- Sbu Nkosi is not thinking about his wobbly Springbok place as he makes a fresh start at the Bulls.
- The 26-year-old winger is only preoccupied with recovering as fast as possible from an ankle injury to get back on the field before he can worry about his Bok place.
- Nkosi doesn't believe leaving a Bok-rich franchise like the Sharks hinders his prospects of challenging for a ticket to next year's World Cup.
Sbu Nkosi insists his spot in the Springboks' pecking order when it comes to the wings is the furthest thing from his mind at this stage.
The 26-year-old flyer completed his high-profile move from the Sharks to the Bulls on Thursday, stating that starting afresh and becoming part of his new franchise's winning culture is his only focus.
Currently recovering from an ankle injury, Nkosi has struggled for consistent form this season and is thought to have slipped in the Bok coaches' estimation, particularly since the likes of Aphlelele Fassi, Seabelo Senatla and Kurt-Lee Arendse have seized their opportunities.
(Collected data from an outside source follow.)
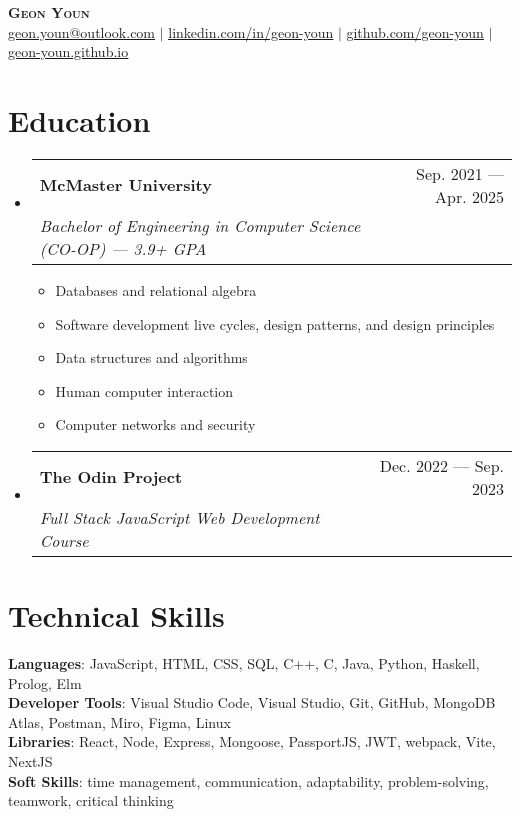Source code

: \documentclass[letterpaper,11pt]{article}
\makeatletter
\newcommand{\resumeItem}[1]{
	\item\small{
		{#1 \vspace{-2pt}}
	}
}
\newcommand{\resumeSubheading}[4]{
	\vspace{-2pt}\item
	\begin{tabular*}{0.97\textwidth}[t]{l@{\extracolsep{\fill}}r}
		\textbf{#1} & #2 \\
		\textit{\small#3} & \textit{\small #4} \\
	\end{tabular*}\vspace{-7pt}
}
\newcommand{\resumeSubHeadingListStart}{\begin{itemize}[leftmargin=0.15in,
			label={}]}
\newcommand{\resumeSubHeadingListEnd}{\end{itemize}}
\newcommand{\resumeItemListStart}{\begin{itemize}}
\newcommand{\resumeItemListEnd}{\end{itemize}\vspace{-5pt}}
\makeatother
\begin{document}
\begin{center}
	\textbf{\Huge \scshape Geon Youn} \\ \vspace{1pt}
	\small
	\href{mailto:geon.youn@outlook.com}{\underline{geon.youn@outlook.com}}
	$|$
	\href{https://linkedin.com/in/geon-youn}{\underline{linkedin.com/in/geon-youn}}
	$|$
	\href{https://github.com/geon-youn}{\underline{github.com/geon-youn}}
  $|$
  \href{https://geon-youn.github.io/}{\underline{geon-youn.github.io}}
\end{center}

\section{Education}
\resumeSubHeadingListStart
\resumeSubheading
{McMaster University}{Sep. 2021 --- Apr. 2025}
{Bachelor of Engineering in Computer Science (CO-OP) --- 3.9+ GPA}{}
\resumeItemListStart
\resumeItem{Databases and relational algebra}
\resumeItem{Software development live cycles, design patterns, and design principles}
\resumeItem{Data structures and algorithms}
\resumeItem{Human computer interaction}
\resumeItem{Computer networks and security}
\resumeItemListEnd
\resumeSubheading
{The Odin Project}{Dec. 2022 --- Sep. 2023}
{Full Stack JavaScript Web Development Course}{}
\resumeSubHeadingListEnd

\section{Technical Skills}
\begin{itemize}[leftmargin=0.15in, label={}]
	\small{\item{
		            \textbf{Languages}{: JavaScript, HTML, CSS, SQL, C++, C, Java, Python, Haskell,
			            Prolog, Elm} \\
		            \textbf{Developer Tools}{: Visual Studio Code, Visual Studio, Git, GitHub, MongoDB Atlas, Postman, Miro, Figma, Linux} \\
		            \textbf{Libraries}{: React, Node, Express, Mongoose, PassportJS, JWT, webpack, Vite, NextJS} \\
		            \textbf{Soft Skills}{: time management,
			            communication, adaptability,
			            problem-solving, teamwork, critical thinking}
		      }}
\end{itemize}
\end{document}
"I can only take it a day at a time. This is where I am and who I am right now," said Nkosi.
"I'm also injured, so to get to a place where I'm thinking about potential selection for the national team I need to be fit and ready to play. That's my priority. That's where my thoughts are currently.
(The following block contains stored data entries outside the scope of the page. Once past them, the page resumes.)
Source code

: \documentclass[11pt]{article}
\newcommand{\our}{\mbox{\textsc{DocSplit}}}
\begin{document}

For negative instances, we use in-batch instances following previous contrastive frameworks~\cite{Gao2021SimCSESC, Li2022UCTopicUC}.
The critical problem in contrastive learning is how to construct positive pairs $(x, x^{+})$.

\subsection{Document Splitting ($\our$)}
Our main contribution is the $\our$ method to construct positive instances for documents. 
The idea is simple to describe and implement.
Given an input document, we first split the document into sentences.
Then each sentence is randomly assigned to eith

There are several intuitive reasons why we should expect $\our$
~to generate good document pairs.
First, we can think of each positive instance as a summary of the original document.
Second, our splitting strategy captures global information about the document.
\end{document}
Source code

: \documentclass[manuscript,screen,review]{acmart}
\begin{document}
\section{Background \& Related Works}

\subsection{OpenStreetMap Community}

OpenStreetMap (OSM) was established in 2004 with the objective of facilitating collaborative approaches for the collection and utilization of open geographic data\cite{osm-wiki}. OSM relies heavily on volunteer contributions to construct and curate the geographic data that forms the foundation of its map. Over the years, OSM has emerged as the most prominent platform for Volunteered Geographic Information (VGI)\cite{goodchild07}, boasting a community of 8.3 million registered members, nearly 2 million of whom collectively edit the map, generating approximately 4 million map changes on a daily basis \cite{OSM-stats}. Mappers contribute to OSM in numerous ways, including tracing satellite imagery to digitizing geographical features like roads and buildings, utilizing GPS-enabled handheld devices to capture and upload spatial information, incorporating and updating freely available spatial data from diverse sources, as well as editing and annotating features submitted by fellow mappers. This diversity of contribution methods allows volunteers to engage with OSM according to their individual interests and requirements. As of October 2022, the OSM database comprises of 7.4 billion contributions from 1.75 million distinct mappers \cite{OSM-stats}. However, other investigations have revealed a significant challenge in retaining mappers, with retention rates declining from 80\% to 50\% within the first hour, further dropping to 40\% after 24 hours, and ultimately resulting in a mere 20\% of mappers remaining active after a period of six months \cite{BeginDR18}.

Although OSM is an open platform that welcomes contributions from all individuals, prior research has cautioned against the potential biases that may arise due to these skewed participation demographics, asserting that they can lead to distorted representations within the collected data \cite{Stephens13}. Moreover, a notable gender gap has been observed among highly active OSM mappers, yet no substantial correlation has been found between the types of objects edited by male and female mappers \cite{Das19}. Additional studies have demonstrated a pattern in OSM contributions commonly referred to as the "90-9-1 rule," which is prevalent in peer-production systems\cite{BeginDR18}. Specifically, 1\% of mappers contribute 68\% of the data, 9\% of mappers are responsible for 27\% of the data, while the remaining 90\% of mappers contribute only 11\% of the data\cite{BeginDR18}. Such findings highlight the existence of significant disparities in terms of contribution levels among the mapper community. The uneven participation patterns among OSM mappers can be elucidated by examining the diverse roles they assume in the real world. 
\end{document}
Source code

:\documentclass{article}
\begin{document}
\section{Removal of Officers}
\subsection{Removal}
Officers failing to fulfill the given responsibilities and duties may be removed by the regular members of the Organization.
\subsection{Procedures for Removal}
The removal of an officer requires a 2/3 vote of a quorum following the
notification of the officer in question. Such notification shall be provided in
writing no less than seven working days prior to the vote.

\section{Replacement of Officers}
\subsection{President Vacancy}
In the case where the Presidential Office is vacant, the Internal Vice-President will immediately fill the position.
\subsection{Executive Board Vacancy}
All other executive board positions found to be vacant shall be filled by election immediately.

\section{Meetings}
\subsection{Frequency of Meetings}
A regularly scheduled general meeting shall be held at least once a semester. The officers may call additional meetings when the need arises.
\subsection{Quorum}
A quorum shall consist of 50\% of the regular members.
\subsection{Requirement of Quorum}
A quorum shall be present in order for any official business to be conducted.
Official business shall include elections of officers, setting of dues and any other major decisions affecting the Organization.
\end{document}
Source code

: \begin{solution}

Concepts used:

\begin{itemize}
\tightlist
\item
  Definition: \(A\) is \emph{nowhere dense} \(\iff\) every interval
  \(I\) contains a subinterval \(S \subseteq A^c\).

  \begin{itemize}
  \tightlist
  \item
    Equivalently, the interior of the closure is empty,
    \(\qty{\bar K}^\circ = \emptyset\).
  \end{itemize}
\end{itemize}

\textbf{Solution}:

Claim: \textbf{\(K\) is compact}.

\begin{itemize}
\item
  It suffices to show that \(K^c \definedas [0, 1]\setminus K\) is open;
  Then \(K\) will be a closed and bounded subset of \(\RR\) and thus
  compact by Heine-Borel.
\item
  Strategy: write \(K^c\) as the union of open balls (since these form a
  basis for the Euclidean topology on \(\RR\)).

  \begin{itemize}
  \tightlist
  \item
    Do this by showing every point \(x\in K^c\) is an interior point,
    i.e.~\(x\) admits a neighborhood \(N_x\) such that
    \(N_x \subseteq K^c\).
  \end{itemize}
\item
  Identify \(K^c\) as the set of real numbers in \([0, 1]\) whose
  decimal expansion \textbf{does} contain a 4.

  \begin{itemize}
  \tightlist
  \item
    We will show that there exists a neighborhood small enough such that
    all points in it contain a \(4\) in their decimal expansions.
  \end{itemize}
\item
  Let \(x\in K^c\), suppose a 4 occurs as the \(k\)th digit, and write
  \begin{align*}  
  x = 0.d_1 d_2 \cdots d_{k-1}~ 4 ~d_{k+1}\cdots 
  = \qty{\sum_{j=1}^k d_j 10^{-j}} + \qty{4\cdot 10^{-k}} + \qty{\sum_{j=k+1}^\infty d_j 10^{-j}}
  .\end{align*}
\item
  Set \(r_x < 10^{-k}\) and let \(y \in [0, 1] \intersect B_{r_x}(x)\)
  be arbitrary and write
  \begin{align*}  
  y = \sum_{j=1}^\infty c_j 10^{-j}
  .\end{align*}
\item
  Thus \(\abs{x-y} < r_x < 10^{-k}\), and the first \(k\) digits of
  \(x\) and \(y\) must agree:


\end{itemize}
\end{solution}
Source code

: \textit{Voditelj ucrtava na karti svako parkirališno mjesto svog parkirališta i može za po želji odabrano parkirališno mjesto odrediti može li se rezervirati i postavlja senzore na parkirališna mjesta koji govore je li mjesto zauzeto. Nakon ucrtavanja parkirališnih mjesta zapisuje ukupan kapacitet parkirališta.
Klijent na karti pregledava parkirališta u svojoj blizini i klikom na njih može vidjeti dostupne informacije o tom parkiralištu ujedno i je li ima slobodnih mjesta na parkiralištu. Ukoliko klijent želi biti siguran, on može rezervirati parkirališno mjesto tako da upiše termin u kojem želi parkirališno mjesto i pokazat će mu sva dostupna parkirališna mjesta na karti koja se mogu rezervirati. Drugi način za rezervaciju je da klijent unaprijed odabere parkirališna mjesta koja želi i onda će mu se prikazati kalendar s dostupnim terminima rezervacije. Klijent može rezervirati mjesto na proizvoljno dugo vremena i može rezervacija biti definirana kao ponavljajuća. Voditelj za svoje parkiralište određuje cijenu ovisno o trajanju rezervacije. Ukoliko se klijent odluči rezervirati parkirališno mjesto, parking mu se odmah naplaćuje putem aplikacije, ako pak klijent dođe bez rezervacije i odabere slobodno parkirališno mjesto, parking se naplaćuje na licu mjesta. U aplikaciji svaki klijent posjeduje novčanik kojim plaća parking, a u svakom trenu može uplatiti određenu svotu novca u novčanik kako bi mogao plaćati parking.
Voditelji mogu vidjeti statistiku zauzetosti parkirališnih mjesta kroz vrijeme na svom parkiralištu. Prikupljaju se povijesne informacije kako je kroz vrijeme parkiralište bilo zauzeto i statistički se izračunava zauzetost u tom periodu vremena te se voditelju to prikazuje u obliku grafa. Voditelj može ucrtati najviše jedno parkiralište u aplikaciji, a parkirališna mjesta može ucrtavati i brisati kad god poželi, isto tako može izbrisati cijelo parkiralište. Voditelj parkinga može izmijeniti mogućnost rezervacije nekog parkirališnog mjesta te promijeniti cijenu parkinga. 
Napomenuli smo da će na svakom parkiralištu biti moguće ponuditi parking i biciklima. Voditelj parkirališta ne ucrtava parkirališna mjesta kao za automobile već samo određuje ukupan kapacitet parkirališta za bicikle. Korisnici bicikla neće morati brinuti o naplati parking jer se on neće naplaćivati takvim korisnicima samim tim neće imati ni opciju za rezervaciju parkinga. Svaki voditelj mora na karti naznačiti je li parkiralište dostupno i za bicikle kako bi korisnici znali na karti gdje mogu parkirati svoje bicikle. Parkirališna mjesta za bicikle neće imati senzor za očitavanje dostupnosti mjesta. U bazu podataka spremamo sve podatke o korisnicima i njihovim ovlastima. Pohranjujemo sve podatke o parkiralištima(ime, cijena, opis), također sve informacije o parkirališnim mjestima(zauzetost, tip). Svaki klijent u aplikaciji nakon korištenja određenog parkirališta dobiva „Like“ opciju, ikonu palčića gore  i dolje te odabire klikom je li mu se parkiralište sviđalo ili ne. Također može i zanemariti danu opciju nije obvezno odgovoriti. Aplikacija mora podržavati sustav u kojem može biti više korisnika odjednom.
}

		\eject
"When I get into the proverbial ring again and start boxing, then I can only start answering the question again where I stand in terms of the Springboks."
Even though he's not working towards an official time frame to get back onto the field, Nkosi is adamant he's putting pressure on himself daily to reach small targets.
"There's pressure every day. If you don't put it on yourself, you won't feel the pressure that's coming from everywhere else," he said.
"So I put pressure on myself to get better as soon as possible so that I can compete for all these positions I want to."
There's a view, albeit an unconvincing one, that Nkosi's switch could hinder his mission to be a top dog again as he now leaves behind "home comforts" as well as a Sharks playing group brimming with national players.
Yet with the Bulls arguably building a potential dynasty that will see their players of Springbok interest increase, that argument sounds flawed.
"I don't believe making it into a World Cup squad is dependent on which team you play for. It's purely based on your performance. Being in a specific place doesn't downplay your chances of becoming part of the international setup," said Nkosi.